What you return must match the listing below line for line, minus its pictures.

+ + + + + + +

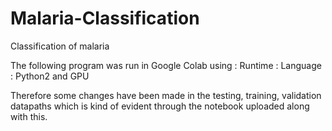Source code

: # Malaria-Classification
Classification of malaria

The following program was run in Google Colab using :
Runtime :
Language : Python2 and GPU

Therefore some changes have been made in the testing, training, validation datapaths which is kind of evident through the notebook uploaded along with this.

+ + + + + + +

**Answer space**.
Source code

: # Malaria-Classification
Classification of malaria

The following program was run in Google Colab using :
Runtime :
Language : Python2 and GPU

Therefore some changes have been made in the testing, training, validation datapaths which is kind of evident through the notebook uploaded along with this.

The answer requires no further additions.